START Input records

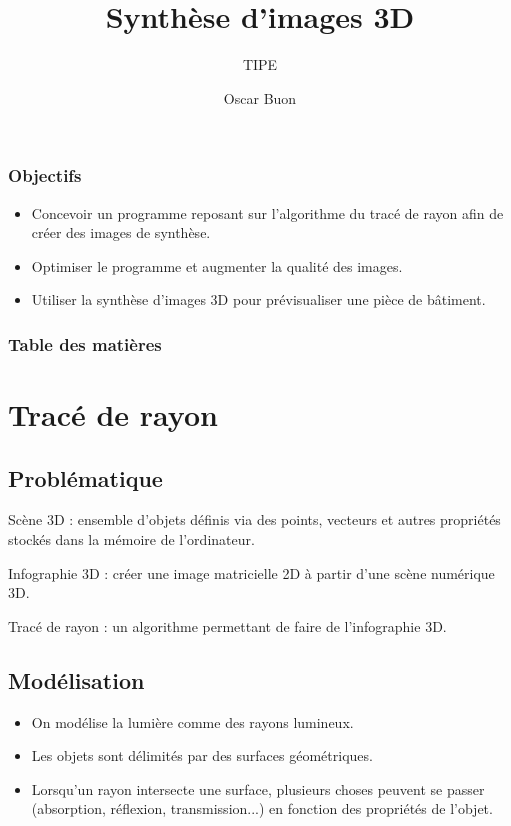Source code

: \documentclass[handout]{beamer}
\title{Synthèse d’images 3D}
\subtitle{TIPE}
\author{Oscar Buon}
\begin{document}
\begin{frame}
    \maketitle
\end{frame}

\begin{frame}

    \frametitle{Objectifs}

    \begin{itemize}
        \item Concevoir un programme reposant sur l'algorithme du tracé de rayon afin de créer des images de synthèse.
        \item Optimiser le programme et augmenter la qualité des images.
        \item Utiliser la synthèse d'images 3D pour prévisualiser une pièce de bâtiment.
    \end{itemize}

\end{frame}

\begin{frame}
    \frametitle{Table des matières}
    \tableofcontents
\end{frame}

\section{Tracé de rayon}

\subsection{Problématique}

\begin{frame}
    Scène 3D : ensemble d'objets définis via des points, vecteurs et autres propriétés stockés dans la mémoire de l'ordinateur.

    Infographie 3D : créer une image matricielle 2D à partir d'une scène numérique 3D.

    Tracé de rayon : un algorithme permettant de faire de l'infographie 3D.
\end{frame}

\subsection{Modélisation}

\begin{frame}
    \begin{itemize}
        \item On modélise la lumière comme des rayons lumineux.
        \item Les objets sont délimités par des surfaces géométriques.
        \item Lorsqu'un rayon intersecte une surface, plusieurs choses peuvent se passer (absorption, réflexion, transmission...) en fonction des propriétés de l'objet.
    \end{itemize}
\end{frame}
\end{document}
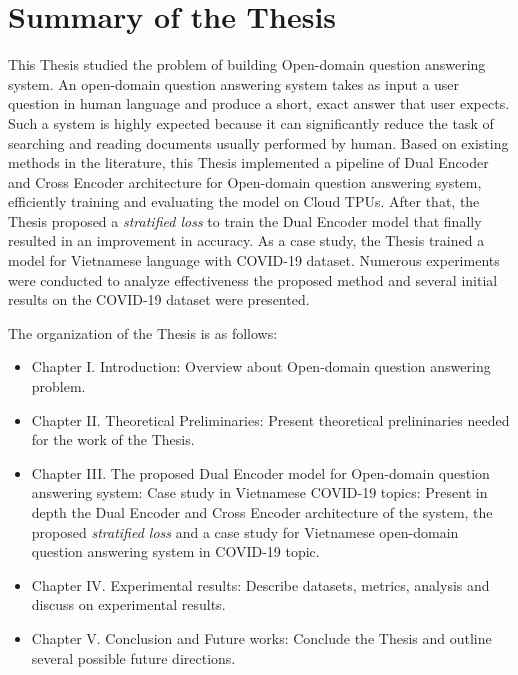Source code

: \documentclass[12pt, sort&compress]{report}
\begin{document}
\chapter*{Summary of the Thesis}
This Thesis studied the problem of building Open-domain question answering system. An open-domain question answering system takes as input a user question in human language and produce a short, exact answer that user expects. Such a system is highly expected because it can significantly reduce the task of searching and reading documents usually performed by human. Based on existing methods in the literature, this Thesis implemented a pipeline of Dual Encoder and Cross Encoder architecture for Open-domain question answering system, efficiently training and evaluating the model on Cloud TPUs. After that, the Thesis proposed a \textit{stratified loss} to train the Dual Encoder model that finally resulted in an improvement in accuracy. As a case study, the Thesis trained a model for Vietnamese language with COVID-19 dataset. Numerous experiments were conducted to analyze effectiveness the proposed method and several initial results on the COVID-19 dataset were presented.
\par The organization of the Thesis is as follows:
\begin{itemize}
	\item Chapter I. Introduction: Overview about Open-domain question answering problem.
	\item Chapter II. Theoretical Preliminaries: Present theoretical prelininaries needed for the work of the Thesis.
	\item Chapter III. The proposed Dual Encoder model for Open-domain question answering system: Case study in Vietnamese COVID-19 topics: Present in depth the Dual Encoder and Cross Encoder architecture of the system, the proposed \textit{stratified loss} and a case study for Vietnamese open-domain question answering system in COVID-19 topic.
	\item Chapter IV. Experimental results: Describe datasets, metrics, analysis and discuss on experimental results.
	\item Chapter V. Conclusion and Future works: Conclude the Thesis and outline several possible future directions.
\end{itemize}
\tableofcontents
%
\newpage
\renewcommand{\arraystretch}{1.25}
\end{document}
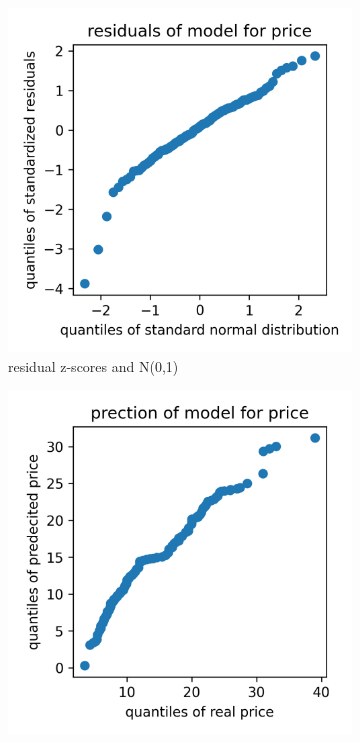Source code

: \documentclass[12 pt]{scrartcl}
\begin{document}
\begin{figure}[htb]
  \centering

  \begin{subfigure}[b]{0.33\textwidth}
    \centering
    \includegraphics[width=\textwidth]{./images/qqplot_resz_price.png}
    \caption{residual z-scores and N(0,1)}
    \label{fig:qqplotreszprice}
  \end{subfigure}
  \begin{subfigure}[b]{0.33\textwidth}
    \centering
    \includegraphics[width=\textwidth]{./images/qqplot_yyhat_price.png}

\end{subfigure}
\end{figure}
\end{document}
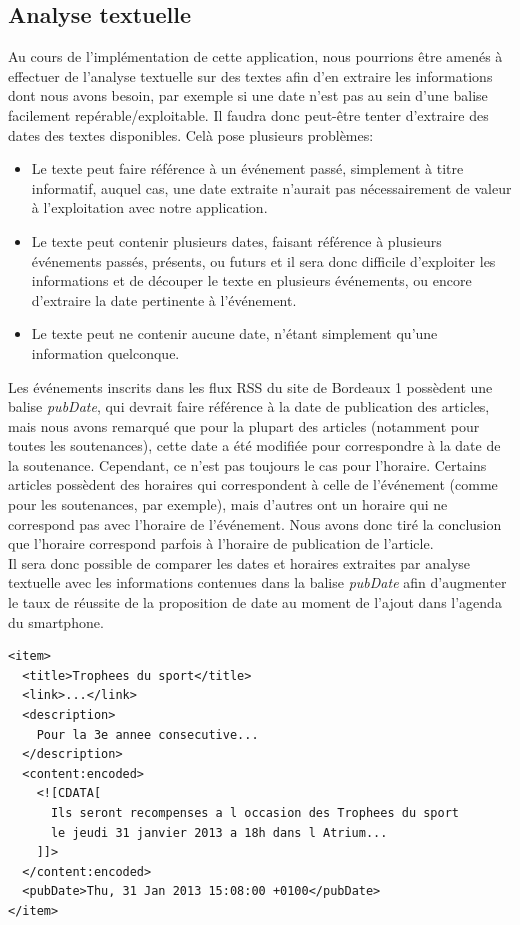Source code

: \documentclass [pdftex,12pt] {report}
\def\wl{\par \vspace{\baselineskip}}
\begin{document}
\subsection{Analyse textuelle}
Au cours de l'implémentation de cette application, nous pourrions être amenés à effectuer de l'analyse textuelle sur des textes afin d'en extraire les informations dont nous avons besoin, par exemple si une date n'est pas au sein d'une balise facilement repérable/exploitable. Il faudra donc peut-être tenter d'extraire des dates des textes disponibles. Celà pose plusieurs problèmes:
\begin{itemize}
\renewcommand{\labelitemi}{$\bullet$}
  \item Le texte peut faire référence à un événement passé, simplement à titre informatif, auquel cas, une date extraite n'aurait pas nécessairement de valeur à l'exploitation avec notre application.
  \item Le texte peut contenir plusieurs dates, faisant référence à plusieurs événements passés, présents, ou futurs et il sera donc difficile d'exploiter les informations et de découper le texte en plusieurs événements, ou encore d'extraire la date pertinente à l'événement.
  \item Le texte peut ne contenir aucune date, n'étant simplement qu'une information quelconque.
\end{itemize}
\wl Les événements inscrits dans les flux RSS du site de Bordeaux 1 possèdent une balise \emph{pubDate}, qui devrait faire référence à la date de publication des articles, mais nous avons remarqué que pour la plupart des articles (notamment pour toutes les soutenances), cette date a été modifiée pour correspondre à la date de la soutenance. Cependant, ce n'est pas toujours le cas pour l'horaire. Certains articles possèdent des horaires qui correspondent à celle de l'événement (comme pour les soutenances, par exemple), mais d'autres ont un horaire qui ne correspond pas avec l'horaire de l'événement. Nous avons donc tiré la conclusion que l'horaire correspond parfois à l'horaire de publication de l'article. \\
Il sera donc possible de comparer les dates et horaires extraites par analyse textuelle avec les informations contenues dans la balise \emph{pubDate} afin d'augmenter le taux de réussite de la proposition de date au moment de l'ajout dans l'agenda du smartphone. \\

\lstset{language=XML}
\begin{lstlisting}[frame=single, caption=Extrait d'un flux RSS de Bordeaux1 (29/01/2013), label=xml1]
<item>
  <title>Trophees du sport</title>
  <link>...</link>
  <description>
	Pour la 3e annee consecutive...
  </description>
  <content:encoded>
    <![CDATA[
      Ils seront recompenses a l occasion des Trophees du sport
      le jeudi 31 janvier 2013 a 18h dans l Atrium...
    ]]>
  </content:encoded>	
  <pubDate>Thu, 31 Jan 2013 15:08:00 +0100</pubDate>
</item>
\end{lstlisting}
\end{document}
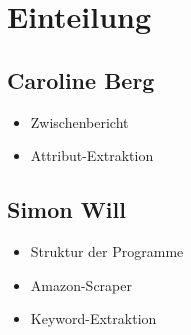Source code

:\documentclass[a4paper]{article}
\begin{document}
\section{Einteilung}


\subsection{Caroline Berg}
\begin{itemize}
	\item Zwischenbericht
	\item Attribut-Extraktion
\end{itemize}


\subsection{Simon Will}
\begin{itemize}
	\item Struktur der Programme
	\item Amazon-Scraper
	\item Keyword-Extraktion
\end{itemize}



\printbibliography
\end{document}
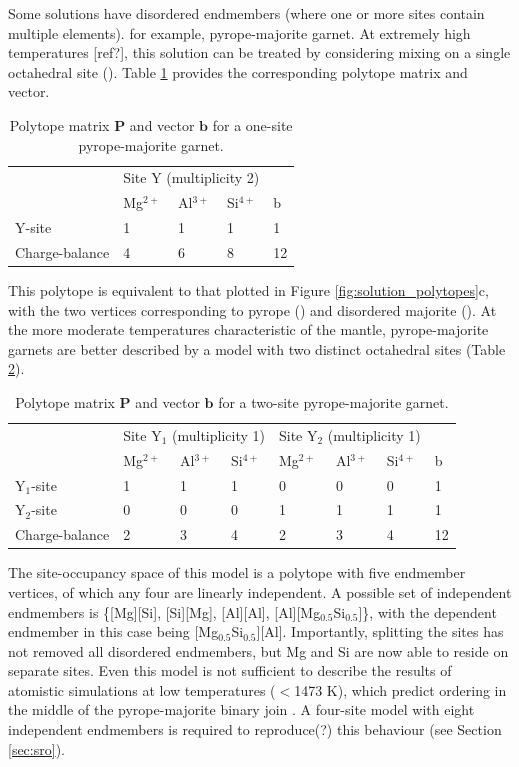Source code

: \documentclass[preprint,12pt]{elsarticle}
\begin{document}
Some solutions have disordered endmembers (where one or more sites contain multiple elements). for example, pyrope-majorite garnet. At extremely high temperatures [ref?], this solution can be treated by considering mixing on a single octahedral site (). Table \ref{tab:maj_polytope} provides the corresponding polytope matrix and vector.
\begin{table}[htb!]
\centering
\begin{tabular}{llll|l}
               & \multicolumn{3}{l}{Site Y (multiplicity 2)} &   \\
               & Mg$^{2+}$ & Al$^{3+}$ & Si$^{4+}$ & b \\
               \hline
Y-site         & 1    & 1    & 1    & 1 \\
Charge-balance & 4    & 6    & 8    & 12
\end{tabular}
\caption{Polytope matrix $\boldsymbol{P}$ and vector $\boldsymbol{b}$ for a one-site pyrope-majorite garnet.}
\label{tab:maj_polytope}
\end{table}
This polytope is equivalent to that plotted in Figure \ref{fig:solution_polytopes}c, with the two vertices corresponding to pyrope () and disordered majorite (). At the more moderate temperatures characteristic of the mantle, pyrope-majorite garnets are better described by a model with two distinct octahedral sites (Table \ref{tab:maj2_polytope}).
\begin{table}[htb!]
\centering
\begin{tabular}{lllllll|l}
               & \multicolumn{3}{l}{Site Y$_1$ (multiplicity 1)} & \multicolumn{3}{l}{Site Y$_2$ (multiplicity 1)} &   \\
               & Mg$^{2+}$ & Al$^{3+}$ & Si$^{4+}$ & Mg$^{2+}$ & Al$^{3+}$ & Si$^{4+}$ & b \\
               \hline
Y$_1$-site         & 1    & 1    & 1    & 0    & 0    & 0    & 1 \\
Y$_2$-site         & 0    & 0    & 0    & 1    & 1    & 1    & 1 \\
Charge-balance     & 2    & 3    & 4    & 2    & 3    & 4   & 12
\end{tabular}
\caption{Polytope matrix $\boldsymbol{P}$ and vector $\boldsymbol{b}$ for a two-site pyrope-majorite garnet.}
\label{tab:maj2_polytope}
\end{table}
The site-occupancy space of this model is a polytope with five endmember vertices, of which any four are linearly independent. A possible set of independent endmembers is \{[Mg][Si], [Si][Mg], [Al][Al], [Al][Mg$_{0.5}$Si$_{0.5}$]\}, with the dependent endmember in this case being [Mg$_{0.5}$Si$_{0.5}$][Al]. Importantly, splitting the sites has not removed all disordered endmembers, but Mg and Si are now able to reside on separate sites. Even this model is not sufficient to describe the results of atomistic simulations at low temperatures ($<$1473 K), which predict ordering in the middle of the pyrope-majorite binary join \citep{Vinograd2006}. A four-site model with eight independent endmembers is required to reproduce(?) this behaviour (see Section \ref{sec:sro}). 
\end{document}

END Input records

▶ The problem
The word "renewcommand" appears in some lines of the data. Copy every one of those lines.

▶ Exercise answer
\renewcommand{\arraystretch}{1.25}
\renewcommand{\labelitemi}{$\bullet$}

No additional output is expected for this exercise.